Lists; a fast way to store objects.

Tjakka5
Party member
Posts: 240
Joined: Thu Dec 26, 2013 12:17 pm

Lists; a fast way to store objects.

We all like speed, speed is nice.
But all those tables that you add objects to, remove them, loop over them? Those are slow.

Lists is my attempt at an alternative which gets rid of those nasty slow functions.
It uses some logic and magic to quickly add and remove objects.

Get it here:
https://github.com/tjakka5/Lists/tree/master

Check out my portfolio: http://tjakka5.sorunome.de/

airstruck
Party member
Posts: 650
Joined: Thu Jun 04, 2015 7:11 pm
Location: Not being time thief.

Re: Lists; a fast way to store objects.

Looks interesting! Do you have any benchmarks vs. the usual tables-as-lists?

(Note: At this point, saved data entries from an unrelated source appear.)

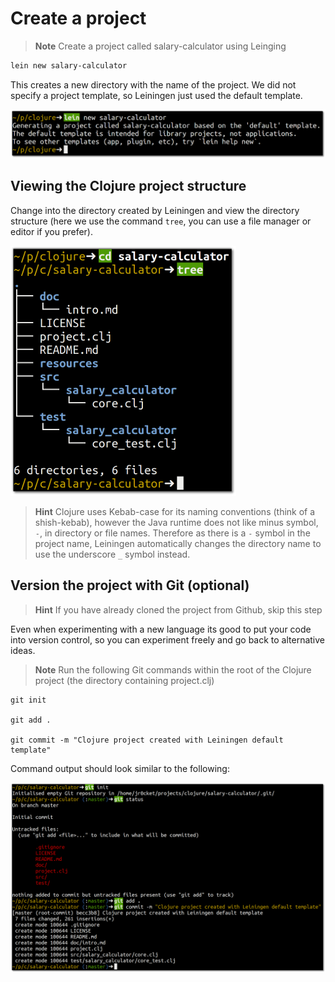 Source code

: # Create a project

> **Note** Create a project called salary-calculator using Leinging 
  
```clojure
lein new salary-calculator
```

This creates a new directory with the name of the project.  We did not specify a project template, so Leiningen just used the default template.  

![Create the Salary Calculator project with Leiningen](../images/clojure-project-salary-calculator-lein-new.png)


## Viewing the Clojure project structure 

  Change into the directory created by Leiningen and view the directory structure (here we use the command `tree`, you can use a file manager or editor if you prefer).

![Directory tree of salary-calculator project](../images/clojure-project-salary-calculator-directory-tree-small.png)

> **Hint** Clojure uses Kebab-case for its naming conventions (think of a shish-kebab), however the Java runtime does not like minus symbol, `-`, in directory or file names.  Therefore as there is a `-` symbol in the project name, Leiningen automatically changes the directory name to use the underscore `_` symbol instead. 


## Version the project with Git (optional)

> **Hint** If you have already cloned the project from Github, skip this step

  Even when experimenting with a new language its good to put your code into version control, so you can experiment freely and go back to alternative ideas.

> **Note**  Run the following Git commands within the root of the Clojure project (the directory containing project.clj)

```
git init

git add .

git commit -m "Clojure project created with Leiningen default template"
```

Command output should look similar to the following: 

![Version project with Git](../images/clojure-project-salary-calculator-git-init-add-commit.png)

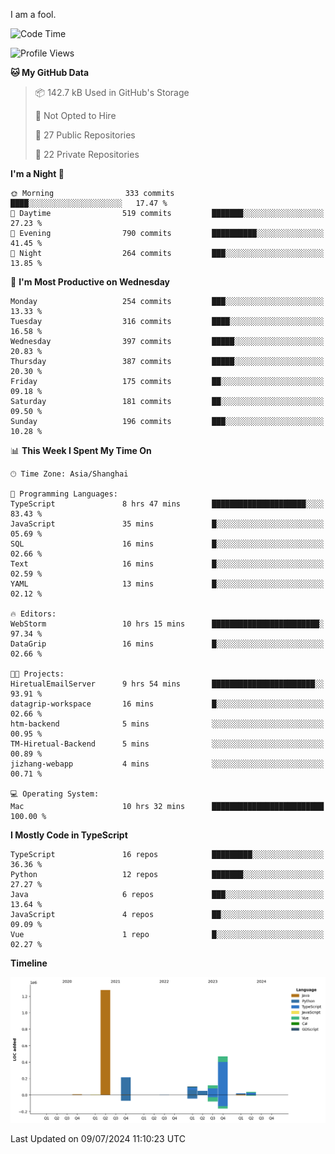 I am a fool.

<!--START_SECTION:waka-->
![Code Time](http://img.shields.io/badge/Code%20Time-1%2C541%20hrs%2016%20mins-blue)

![Profile Views](http://img.shields.io/badge/Profile%20Views-0-blue)

**🐱 My GitHub Data** 

> 📦 142.7 kB Used in GitHub's Storage 
 > 
> 🚫 Not Opted to Hire
 > 
> 📜 27 Public Repositories 
 > 
> 🔑 22 Private Repositories 
 > 
**I'm a Night 🦉** 

```text
🌞 Morning                333 commits         ████░░░░░░░░░░░░░░░░░░░░░   17.47 % 
🌆 Daytime                519 commits         ███████░░░░░░░░░░░░░░░░░░   27.23 % 
🌃 Evening                790 commits         ██████████░░░░░░░░░░░░░░░   41.45 % 
🌙 Night                  264 commits         ███░░░░░░░░░░░░░░░░░░░░░░   13.85 % 
```
📅 **I'm Most Productive on Wednesday** 

```text
Monday                   254 commits         ███░░░░░░░░░░░░░░░░░░░░░░   13.33 % 
Tuesday                  316 commits         ████░░░░░░░░░░░░░░░░░░░░░   16.58 % 
Wednesday                397 commits         █████░░░░░░░░░░░░░░░░░░░░   20.83 % 
Thursday                 387 commits         █████░░░░░░░░░░░░░░░░░░░░   20.30 % 
Friday                   175 commits         ██░░░░░░░░░░░░░░░░░░░░░░░   09.18 % 
Saturday                 181 commits         ██░░░░░░░░░░░░░░░░░░░░░░░   09.50 % 
Sunday                   196 commits         ███░░░░░░░░░░░░░░░░░░░░░░   10.28 % 
```


📊 **This Week I Spent My Time On** 

```text
🕑︎ Time Zone: Asia/Shanghai

💬 Programming Languages: 
TypeScript               8 hrs 47 mins       █████████████████████░░░░   83.43 % 
JavaScript               35 mins             █░░░░░░░░░░░░░░░░░░░░░░░░   05.69 % 
SQL                      16 mins             █░░░░░░░░░░░░░░░░░░░░░░░░   02.66 % 
Text                     16 mins             █░░░░░░░░░░░░░░░░░░░░░░░░   02.59 % 
YAML                     13 mins             █░░░░░░░░░░░░░░░░░░░░░░░░   02.12 % 

🔥 Editors: 
WebStorm                 10 hrs 15 mins      ████████████████████████░   97.34 % 
DataGrip                 16 mins             █░░░░░░░░░░░░░░░░░░░░░░░░   02.66 % 

🐱‍💻 Projects: 
HiretualEmailServer      9 hrs 54 mins       ███████████████████████░░   93.91 % 
datagrip-workspace       16 mins             █░░░░░░░░░░░░░░░░░░░░░░░░   02.66 % 
htm-backend              5 mins              ░░░░░░░░░░░░░░░░░░░░░░░░░   00.95 % 
TM-Hiretual-Backend      5 mins              ░░░░░░░░░░░░░░░░░░░░░░░░░   00.89 % 
jizhang-webapp           4 mins              ░░░░░░░░░░░░░░░░░░░░░░░░░   00.71 % 

💻 Operating System: 
Mac                      10 hrs 32 mins      █████████████████████████   100.00 % 
```

**I Mostly Code in TypeScript** 

```text
TypeScript               16 repos            █████████░░░░░░░░░░░░░░░░   36.36 % 
Python                   12 repos            ███████░░░░░░░░░░░░░░░░░░   27.27 % 
Java                     6 repos             ███░░░░░░░░░░░░░░░░░░░░░░   13.64 % 
JavaScript               4 repos             ██░░░░░░░░░░░░░░░░░░░░░░░   09.09 % 
Vue                      1 repo              █░░░░░░░░░░░░░░░░░░░░░░░░   02.27 % 
```



**Timeline**

![Lines of Code chart](https://raw.githubusercontent.com/VeejaLiu/VeejaLiu/master/assets/bar_graph.png)


 Last Updated on 09/07/2024 11:10:23 UTC
<!--END_SECTION:waka-->
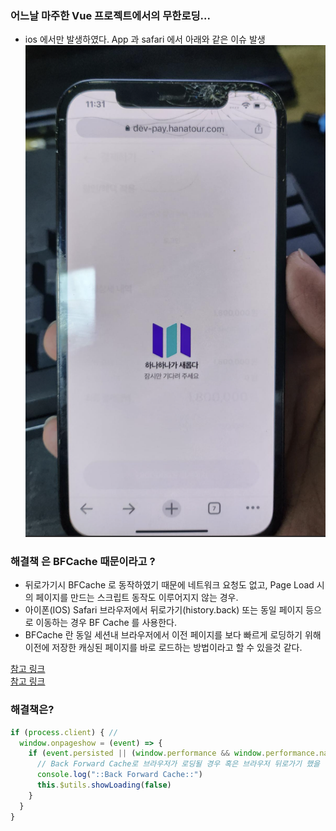 ### 어느날 마주한 Vue 프로젝트에서의 무한로딩...
- ios 에서만 발생하였다. App 과 safari 에서 아래와 같은 이슈 발생
![1.png](1.png)

### 해결책 은 BFCache 때문이라고 ?
- 뒤로가기시 BFCache 로 동작하였기 때문에 네트워크 요청도 없고, Page Load 시의 페이지를 만드는 스크립트 동작도 이루어지지 않는 경우.
- 아이폰(IOS) Safari 브라우저에서 뒤로가기(history.back) 또는 동일 페이지 등으로 이동하는 경우 BF Cache 를 사용한다.
- BFCache 란 동일 세션내 브라우저에서 이전 페이지를 보다 빠르게 로딩하기 위해 이전에 저장한 캐싱된 페이지를 바로 로드하는 방법이라고 할 수 있을것 같다.

[참고 링크](https://dev-t-blog.tistory.com/9) <br/>
[참고 링크](https://ui.toast.com/weekly-pick/ko_20201201)

### 해결책은?

```javascript
if (process.client) { //
  window.onpageshow = (event) => {
    if (event.persisted || (window.performance && window.performance.navigation.type == 2)) {
      // Back Forward Cache로 브라우저가 로딩될 경우 혹은 브라우저 뒤로가기 했을 경우
      console.log("::Back Forward Cache::")
      this.$utils.showLoading(false)
    }
  }
}
``` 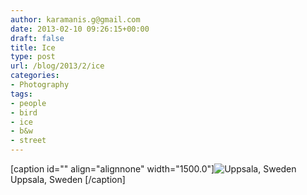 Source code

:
 ```yaml
---
author: karamanis.g@gmail.com
date: 2013-02-10 09:26:15+00:00
draft: false
title: Ice
type: post
url: /blog/2013/2/ice
categories:
- Photography
tags:
- people
- bird
- ice
- b&w
- street
---
```


[caption id="" align="alignnone" width="1500.0"]![ Uppsala, Sweden ](https://images.squarespace-cdn.com/content/v1/4f3f61bae4b063b909445965/1360488272486-PHTD4BXKFVSLUZJ1MS6S/ke17ZwdGBToddI8pDm48kF9aEDQaTpZHfWEO2zppK7Z7gQa3H78H3Y0txjaiv_0fDoOvxcdMmMKkDsyUqMSsMWxHk725yiiHCCLfrh8O1z5QPOohDIaIeljMHgDF5CVlOqpeNLcJ80NK65_fV7S1UX7HUUwySjcPdRBGehEKrDf5zebfiuf9u6oCHzr2lsfYZD7bBzAwq_2wCJyqgJebgg/20130209-R0013026.jpg?format=original)
 Uppsala, Sweden [/caption]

I guess you only allow tables as list items because each item needs to be unique, but what happens if you add the same table twice? What if you want to put userdata or functions in the list? Maybe instead of the type(object) == "table" check, you could check if it's a unique value by checking that self.items[object] is nil. You'd still need to either disallow numbers or put the index in a separate table, though.

I'm not sure the type(func) == "function" in forEach is really necessary either; what if you want to use a callable table instead of a function? Even without the check, you'd still get a reasonable error message if you pass in something that's not callable.

Edit: I wrote a quick benchmark that seems to expose some issues with this. Take a look:

Code: Select all

local TJList = require 'list'

local ITEMS = 10000
local ITER = 100

do
local tab = {}

local t = {}
for n = 1, ITEMS do
t[n] = {}
end

local time = os.clock()
for n = 1, ITEMS do
table.insert(tab, t[n])
end
print(('table.insert: %.4f'):format(os.clock() - time))

local time = os.clock()
for n = ITEMS, 1, -2 do
table.remove(tab, n)
end
print(('table.remove: %.4f'):format(os.clock() - time))

local time = os.clock()
for m = 1, ITER do
for n = 1, #tab do
assert(tab[n])
end
end
print(('table iterate: %.4f'):format(os.clock() - time))
end

do
local tjlist = TJList()

local t = {}
for n = 1, ITEMS do
t[n] = {}
end

local time = os.clock()
for n = 1, ITEMS do
end
print(('tj list insert: %.4f'):format(os.clock() - time))

local time = os.clock()
for n = ITEMS, 1, -2 do
tjlist:remove(t[n])
end
print(('tj list remove: %.4f'):format(os.clock() - time))

local time = os.clock()
for m = 1, ITER do
tjlist:forEach(assert)
end
print(('tj list iterate: %.4f'):format(os.clock() - time))
end
Under vanilla Lua, compared with the normal table operations, you get slightly higher times for inserting items and iterating the list, but considerably better removal times. It looks like it's doing its job there.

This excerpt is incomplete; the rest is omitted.